Re-training implies an understanding that continuously improving learning will reduce the amount of time necessary to reach intended learning outcomes, thus reducing some of the tasks currently accomplished by faculty. Deming realized that losing skilled workers is extremely expensive. It is cheaper and better for the institution to re-train current workers versus recruit new ones. Toyota often boasts of the high success of its re-training policies while its competitors often fired permanent workers who were replaced with new technologies and new processes. The fear of unemployment, especially in today’s economy, is a key factor as to why many employees will not innovate or take risks without high-levels of support and institutional incentives to do so.

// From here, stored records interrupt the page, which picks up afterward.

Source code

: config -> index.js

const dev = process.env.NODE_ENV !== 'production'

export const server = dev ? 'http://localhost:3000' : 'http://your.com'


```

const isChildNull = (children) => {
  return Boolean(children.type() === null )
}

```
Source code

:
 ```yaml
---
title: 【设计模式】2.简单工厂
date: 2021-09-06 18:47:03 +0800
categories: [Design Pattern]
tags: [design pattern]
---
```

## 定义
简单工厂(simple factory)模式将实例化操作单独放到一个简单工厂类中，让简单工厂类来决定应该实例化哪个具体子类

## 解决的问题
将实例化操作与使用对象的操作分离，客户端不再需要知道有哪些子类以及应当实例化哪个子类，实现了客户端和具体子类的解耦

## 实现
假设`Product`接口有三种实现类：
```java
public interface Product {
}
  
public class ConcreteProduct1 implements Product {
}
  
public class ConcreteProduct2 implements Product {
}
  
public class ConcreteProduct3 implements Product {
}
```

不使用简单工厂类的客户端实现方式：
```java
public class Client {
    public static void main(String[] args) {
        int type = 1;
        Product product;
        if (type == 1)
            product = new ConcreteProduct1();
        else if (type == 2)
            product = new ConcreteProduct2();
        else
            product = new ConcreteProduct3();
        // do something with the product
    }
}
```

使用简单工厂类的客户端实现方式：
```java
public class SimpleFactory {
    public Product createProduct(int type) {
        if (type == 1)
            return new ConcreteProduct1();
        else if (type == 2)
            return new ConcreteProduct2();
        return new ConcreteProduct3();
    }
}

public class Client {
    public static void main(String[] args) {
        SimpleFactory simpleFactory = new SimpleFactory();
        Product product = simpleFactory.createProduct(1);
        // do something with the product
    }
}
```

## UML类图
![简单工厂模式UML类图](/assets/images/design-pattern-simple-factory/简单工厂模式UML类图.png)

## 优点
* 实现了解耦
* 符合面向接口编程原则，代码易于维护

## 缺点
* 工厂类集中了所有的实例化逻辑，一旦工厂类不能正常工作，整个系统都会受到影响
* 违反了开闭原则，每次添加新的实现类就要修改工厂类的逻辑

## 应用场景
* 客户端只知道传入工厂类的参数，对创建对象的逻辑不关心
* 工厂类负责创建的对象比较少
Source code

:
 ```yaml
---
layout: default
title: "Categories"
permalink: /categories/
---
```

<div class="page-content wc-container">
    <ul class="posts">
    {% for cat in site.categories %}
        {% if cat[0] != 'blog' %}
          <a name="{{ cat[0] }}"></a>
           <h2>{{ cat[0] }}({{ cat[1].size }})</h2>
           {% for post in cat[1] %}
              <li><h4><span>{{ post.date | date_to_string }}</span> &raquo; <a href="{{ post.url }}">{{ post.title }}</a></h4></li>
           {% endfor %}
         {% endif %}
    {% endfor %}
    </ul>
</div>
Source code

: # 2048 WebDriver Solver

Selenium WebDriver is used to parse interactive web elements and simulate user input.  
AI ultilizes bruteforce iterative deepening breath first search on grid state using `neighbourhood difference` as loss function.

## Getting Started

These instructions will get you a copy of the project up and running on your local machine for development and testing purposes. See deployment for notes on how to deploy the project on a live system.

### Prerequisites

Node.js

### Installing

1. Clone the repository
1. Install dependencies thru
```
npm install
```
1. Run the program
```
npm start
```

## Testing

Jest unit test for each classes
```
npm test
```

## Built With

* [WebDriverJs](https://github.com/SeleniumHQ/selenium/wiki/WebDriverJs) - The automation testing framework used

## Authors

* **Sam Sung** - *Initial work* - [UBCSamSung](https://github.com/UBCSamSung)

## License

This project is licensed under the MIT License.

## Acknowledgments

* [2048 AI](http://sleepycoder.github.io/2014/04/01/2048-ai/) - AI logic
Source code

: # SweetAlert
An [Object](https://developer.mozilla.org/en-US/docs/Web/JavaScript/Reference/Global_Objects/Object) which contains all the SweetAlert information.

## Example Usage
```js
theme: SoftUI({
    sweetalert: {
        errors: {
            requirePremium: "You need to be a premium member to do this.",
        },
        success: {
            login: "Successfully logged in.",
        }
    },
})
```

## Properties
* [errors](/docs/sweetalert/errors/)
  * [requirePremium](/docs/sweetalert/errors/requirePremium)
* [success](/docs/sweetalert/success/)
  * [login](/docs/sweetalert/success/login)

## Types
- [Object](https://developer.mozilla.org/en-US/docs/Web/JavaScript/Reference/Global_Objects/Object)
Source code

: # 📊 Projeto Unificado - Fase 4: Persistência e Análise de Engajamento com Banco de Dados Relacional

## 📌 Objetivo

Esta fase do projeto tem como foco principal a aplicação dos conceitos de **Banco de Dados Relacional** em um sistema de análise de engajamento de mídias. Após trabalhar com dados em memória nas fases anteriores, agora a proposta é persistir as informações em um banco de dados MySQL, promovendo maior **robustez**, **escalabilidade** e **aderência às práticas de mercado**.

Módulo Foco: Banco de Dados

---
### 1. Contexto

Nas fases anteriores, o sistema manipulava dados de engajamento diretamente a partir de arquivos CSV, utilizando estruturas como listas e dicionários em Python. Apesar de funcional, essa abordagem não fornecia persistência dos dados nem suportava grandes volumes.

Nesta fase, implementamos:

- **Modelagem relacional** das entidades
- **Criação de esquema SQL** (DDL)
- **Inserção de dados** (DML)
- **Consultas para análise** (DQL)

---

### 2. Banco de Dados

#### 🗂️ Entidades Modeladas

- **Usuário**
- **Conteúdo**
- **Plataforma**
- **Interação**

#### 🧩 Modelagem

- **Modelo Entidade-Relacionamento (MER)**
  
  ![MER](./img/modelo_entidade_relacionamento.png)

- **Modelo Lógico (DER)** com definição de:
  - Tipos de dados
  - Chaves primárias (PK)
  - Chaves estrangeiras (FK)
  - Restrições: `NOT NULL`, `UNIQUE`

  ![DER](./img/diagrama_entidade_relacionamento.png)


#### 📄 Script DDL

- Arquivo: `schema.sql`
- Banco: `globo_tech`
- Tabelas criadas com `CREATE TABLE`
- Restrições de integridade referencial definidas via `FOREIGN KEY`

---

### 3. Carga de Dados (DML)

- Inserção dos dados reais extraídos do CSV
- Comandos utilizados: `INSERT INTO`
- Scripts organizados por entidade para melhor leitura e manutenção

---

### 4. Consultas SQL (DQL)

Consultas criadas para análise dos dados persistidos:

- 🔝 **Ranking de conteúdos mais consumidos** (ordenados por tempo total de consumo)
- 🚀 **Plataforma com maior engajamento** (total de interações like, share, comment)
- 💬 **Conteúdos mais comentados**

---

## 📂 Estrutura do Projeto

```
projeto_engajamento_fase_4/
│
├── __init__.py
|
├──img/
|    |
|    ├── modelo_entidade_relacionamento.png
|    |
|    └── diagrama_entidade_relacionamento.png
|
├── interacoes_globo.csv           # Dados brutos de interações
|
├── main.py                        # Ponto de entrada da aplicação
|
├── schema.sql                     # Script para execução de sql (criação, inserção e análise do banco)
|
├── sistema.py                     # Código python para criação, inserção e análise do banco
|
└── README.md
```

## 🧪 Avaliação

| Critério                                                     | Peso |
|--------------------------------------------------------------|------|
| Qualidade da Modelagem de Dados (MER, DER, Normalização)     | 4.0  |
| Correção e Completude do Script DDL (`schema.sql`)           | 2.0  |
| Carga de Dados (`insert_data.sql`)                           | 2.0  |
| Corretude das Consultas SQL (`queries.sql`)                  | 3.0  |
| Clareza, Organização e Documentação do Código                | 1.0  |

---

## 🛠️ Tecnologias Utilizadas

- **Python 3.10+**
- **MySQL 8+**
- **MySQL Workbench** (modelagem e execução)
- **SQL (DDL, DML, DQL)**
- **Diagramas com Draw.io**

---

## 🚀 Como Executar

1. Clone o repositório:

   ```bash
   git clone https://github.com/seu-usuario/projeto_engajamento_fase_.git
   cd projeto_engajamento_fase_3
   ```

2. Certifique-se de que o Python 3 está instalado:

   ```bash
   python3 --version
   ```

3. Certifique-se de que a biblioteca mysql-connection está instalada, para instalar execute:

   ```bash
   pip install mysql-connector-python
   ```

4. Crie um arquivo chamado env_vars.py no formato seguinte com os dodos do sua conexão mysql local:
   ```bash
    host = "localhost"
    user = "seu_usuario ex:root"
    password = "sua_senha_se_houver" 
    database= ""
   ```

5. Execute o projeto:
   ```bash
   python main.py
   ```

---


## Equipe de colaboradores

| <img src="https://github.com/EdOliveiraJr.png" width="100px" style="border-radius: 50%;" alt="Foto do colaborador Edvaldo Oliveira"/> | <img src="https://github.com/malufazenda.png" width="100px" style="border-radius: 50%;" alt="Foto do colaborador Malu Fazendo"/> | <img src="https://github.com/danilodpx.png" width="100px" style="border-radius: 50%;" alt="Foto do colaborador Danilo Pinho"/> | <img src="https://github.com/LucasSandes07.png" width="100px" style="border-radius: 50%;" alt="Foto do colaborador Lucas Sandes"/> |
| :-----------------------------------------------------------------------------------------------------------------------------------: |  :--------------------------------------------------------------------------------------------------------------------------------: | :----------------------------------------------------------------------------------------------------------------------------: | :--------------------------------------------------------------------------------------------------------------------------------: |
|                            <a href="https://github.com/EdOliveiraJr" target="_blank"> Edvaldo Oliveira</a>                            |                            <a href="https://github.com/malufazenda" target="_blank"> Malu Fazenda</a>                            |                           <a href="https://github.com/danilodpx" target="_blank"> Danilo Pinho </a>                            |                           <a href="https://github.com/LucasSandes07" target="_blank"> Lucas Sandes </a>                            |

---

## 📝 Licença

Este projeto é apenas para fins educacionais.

Applying Deming principles to education yields interesting discourse about current continuous process improvement and instructional design, learning assessments, and precise measurement of course quality, and increasing the amount and quality of faculty training and re-training. However, these ideas will not be enough to generate better learning environments alone. They must be accompanied with more flexible business and accounting practices. Activity-Based Costing may play a key role in combating resistance to innovation in education and training environments.

Activity-Based Costing

Activity-Based Costing (ABC) is an accounting methodology that more accurately costs the activities and overhead necessary to provide products and services. Institutions involved in ABC tend to be more flexible and more correctly allocate resources (Ness, 1995). Applying Time-Driven Activity Based Costing (TDABC) may be critical to ensuring our learning institutions are correctly structured and incentivized to innovate (Kaplan, 2007). Institutions are indirectly asking how much it costs per time unit to integrate emerging technologies in a cohesive and meaningful way and how much time is required to perform the work needed to provide high quality learning (Kaplan, 2007).

Faculty members spend a lot of time preparing for their classes, grading, conducting research, publishing works, and participating administratively. Many faculty members that I converse with state that they do not have much time to research and develop alternative delivery methods, nor are they fairly compensated for doing so. Deming’s earlier quality discussions suggest that perhaps we do not want instructors to innovate. Outsourcing may become a more sought after solution.

Outsourcing the design and development of increasingly more effective instructional systems may become more apparent to institutions that implement ABC, just as Chrysler saved hundreds of millions of dollars when it outsourced the manufacturing of parts after it implemented ABC and realized the true costs of manufacturing the parts internally. ABC applied to learning institutions may improve efficiency, effectiveness, and adaptability of education and training.

Institutions need to reach further into accounting practices to gain an appreciation for the activities that engage faculty. Continuous process improvement and innovation require additional investments and alter the activities that faculty and staff have traditionally accomplished. Implementing more accurate accounting methods that flex with changing activities and incentivize innovation, investing in more rigorous training and re-training of faculty and staff, and energizing the feedback and revision steps of the instructional design process are likely to result in a reduction of the resistance to integrating emerging technologies. The results are likely improved quality of education and training in ways that will not be measured on satisfaction surveys.

References

Dick, W., Carey L., & Carey, O.C. (2011). The Systematic Design of Instruction. Allyn & Bacon, 7th ed.

Kaplan, R.S. & Anderson, S. (2007). Time-Driven Activity Based Costing. Cambridge, MA: Harvard Business School Press.

Ness, J.A. & Cucuzza, T.G. (1995). Tapping the full potential of ABC, Harvard Business Review, 73, 130-13.

Walton, M. (1986). The Deming Management Method. New York, NY: Putnam Publishing Group.